Task statement:
Given the entries that follow, write out exactly the lines starting at the one containing "of your exported data file." and ending at the one containing "Ethereum address (optional):**", both ends included, and only those.

Data for this exercise:
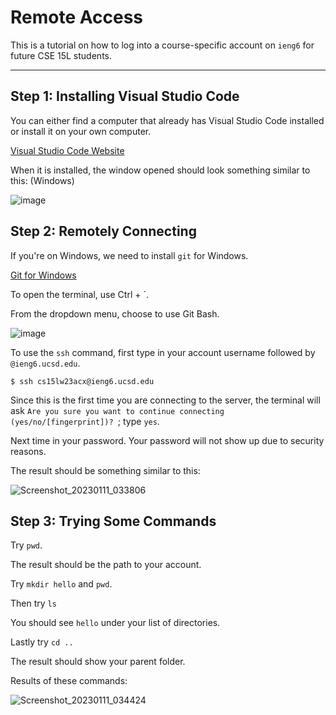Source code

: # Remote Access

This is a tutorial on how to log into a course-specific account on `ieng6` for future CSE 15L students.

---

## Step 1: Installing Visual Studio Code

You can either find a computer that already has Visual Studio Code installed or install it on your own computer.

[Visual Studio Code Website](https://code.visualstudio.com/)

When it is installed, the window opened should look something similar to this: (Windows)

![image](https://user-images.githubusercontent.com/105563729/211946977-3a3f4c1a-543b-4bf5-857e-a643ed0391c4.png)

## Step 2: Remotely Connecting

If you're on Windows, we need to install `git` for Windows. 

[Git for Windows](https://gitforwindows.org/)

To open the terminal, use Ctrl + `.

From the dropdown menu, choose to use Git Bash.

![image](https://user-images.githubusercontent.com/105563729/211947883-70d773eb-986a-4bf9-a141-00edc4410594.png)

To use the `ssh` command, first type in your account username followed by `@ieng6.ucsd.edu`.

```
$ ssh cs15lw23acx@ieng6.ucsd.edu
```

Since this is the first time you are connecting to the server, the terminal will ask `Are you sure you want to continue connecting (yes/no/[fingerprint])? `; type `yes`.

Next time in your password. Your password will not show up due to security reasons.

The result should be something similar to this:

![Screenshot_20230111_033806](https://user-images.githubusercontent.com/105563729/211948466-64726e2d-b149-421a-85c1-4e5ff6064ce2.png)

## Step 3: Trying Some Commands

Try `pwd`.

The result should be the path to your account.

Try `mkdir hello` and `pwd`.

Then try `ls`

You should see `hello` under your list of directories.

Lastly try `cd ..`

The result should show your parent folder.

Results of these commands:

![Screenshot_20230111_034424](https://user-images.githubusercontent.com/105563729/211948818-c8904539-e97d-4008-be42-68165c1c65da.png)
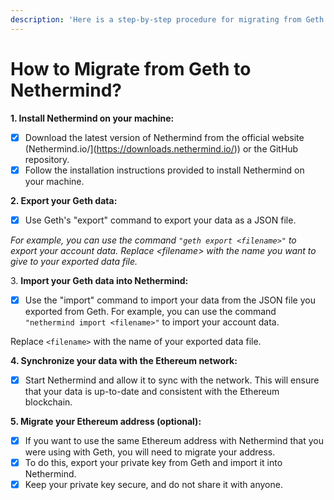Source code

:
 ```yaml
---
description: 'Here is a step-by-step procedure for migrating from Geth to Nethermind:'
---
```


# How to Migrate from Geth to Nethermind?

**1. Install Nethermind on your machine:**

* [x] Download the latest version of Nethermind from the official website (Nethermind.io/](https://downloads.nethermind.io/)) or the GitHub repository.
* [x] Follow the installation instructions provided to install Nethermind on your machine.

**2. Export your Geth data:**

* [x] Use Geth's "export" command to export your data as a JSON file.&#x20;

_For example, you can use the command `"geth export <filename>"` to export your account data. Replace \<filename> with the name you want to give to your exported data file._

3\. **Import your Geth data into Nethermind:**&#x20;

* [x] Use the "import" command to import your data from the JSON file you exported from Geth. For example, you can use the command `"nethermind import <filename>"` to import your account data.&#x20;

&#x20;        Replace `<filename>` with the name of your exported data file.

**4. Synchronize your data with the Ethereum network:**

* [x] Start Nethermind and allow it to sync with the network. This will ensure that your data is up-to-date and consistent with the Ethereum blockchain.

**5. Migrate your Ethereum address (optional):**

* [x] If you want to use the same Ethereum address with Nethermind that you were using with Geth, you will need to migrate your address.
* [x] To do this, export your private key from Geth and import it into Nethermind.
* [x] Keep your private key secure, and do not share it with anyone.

Response to this exercise:
&#x20;        Replace `<filename>` with the name of your exported data file.

**4. Synchronize your data with the Ethereum network:**

* [x] Start Nethermind and allow it to sync with the network. This will ensure that your data is up-to-date and consistent with the Ethereum blockchain.

**5. Migrate your Ethereum address (optional):**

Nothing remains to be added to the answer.